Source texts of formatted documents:
· · · ·

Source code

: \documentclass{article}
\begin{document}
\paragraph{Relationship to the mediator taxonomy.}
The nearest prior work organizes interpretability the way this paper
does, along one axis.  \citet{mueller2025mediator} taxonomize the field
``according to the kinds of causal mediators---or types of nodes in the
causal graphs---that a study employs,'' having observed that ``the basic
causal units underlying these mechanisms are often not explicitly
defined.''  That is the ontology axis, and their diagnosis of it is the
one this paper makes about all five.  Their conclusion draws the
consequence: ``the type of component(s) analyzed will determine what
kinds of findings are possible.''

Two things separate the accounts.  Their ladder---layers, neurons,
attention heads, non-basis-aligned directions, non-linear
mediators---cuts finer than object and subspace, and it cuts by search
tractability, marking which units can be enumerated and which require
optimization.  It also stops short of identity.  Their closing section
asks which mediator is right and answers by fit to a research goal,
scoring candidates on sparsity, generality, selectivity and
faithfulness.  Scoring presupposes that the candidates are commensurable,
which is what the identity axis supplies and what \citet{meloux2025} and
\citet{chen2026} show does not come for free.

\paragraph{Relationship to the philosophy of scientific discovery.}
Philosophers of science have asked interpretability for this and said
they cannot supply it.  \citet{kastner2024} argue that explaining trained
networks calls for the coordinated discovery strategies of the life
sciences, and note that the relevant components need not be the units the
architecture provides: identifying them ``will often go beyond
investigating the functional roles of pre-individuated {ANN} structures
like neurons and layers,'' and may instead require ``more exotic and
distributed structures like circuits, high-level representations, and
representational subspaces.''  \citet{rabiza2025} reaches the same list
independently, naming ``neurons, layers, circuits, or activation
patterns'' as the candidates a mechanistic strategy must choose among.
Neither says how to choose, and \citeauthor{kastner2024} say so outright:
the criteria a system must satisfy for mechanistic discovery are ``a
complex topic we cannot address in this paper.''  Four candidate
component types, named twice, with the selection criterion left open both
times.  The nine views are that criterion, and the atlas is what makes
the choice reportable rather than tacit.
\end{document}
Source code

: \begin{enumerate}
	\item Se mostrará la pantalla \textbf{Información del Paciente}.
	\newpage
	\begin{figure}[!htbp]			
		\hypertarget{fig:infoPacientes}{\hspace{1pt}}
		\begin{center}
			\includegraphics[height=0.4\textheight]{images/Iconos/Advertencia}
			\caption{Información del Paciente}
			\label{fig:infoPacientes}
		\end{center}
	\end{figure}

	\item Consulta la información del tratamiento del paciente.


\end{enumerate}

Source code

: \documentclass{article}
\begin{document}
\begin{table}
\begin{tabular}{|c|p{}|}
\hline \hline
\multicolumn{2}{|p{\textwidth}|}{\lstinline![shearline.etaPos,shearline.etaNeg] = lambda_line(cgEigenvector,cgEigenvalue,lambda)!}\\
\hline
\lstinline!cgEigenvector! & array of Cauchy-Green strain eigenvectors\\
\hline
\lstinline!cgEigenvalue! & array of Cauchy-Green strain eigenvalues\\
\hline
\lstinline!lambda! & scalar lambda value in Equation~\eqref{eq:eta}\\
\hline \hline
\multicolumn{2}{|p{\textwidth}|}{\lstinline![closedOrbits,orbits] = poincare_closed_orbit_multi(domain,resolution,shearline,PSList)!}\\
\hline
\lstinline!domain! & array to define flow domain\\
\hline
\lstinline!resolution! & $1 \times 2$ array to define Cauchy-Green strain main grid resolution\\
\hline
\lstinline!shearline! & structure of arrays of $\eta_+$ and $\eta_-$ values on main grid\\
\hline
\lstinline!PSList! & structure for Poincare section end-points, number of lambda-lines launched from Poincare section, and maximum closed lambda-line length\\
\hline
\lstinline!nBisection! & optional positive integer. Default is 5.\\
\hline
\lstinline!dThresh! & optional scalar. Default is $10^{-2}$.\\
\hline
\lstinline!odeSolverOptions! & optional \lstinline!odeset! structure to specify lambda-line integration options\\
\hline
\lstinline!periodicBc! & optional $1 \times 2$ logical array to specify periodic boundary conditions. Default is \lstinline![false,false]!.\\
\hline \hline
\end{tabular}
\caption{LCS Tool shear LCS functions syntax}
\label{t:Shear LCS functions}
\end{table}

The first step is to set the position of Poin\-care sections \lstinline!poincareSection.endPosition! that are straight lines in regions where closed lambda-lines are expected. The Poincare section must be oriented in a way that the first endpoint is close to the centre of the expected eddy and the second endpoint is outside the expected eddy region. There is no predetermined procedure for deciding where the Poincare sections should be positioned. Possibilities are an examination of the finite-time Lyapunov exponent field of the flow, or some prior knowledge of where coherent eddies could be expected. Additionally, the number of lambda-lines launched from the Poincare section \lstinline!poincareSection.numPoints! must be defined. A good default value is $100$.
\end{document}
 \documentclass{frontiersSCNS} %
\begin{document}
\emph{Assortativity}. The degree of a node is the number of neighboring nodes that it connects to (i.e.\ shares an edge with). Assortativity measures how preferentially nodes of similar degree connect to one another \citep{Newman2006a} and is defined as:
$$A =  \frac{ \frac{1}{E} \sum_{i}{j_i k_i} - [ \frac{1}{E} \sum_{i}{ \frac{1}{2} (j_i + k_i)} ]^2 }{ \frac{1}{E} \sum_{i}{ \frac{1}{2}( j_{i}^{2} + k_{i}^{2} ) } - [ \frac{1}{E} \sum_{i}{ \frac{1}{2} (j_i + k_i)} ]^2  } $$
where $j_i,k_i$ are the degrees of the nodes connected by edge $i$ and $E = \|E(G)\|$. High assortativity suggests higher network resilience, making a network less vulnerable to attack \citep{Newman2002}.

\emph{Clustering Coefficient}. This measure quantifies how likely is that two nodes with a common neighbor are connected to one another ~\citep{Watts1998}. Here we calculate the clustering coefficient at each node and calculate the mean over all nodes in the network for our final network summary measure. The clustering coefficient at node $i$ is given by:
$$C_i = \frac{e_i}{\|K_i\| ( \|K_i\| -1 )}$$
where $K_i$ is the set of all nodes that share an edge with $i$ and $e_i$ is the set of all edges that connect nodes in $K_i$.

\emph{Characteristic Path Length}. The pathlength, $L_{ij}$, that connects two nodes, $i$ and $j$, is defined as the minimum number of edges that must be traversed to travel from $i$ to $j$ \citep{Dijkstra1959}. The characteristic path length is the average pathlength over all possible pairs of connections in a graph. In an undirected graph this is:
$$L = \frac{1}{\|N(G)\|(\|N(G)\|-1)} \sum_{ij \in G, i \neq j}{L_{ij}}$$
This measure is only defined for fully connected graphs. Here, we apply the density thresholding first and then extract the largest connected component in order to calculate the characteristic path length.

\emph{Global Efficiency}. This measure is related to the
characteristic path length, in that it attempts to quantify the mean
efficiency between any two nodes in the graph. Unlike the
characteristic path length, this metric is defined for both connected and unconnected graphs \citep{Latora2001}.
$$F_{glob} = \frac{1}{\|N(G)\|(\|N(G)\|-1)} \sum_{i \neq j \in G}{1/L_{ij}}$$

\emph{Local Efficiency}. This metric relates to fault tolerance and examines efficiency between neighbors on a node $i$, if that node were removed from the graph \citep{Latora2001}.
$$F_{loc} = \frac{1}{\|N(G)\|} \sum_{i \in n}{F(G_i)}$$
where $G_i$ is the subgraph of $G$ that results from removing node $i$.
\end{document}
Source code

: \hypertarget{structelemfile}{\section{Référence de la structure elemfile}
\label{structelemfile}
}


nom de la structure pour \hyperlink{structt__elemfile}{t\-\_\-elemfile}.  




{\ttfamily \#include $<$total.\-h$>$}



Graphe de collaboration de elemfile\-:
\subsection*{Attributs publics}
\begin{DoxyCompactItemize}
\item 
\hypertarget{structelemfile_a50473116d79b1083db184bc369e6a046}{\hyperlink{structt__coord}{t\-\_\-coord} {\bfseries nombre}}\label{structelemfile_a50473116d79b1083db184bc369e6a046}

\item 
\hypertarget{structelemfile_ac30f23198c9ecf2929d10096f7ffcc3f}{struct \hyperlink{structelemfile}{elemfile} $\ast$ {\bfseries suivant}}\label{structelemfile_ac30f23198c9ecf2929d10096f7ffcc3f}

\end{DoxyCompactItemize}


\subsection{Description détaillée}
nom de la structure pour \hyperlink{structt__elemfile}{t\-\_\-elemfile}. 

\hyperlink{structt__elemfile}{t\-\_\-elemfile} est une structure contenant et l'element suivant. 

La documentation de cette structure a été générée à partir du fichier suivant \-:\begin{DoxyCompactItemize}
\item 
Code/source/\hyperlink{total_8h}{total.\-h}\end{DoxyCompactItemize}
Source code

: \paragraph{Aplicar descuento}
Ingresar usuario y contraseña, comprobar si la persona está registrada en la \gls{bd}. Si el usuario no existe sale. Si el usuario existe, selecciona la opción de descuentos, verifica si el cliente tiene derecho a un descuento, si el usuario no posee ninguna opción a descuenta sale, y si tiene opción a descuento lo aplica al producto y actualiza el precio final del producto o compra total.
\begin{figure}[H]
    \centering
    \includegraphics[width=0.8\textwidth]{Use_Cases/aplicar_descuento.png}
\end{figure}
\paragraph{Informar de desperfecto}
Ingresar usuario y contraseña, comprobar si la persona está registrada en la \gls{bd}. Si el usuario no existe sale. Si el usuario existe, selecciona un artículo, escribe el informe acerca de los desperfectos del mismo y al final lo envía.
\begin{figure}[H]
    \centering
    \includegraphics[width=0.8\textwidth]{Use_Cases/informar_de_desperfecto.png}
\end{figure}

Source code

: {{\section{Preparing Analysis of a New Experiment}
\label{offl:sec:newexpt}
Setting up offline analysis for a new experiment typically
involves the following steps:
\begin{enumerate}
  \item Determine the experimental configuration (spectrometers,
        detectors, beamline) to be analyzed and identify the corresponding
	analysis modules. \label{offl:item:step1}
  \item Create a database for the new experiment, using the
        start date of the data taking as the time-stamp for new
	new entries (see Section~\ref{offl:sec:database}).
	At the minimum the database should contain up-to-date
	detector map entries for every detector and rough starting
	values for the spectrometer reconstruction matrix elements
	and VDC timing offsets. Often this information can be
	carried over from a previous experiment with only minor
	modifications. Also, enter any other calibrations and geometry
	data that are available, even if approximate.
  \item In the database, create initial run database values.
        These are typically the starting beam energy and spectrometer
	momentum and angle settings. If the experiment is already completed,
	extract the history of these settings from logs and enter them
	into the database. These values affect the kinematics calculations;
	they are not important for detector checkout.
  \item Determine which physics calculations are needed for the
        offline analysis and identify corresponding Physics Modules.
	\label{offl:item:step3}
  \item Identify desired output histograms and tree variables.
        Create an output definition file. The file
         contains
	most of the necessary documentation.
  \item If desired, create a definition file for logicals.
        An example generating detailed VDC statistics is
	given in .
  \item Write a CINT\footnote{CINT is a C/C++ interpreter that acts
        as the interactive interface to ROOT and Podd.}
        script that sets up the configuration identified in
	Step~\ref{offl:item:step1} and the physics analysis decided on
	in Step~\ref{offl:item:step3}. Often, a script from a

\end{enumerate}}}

· · · ·

Requirement:
All lines from the one containing "extract the history" to the last line above should be reproduced exactly, and no other lines should be given.

Solution to this task:
	extract the history of these settings from logs and enter them
	into the database. These values affect the kinematics calculations;
	they are not important for detector checkout.
  \item Determine which physics calculations are needed for the
        offline analysis and identify corresponding Physics Modules.
	\label{offl:item:step3}
  \item Identify desired output histograms and tree variables.
        Create an output definition file. The file
         contains
	most of the necessary documentation.
  \item If desired, create a definition file for logicals.
        An example generating detailed VDC statistics is
	given in .
  \item Write a CINT\footnote{CINT is a C/C++ interpreter that acts
        as the interactive interface to ROOT and Podd.}
        script that sets up the configuration identified in
	Step~\ref{offl:item:step1} and the physics analysis decided on
	in Step~\ref{offl:item:step3}. Often, a script from a

\end{enumerate}}}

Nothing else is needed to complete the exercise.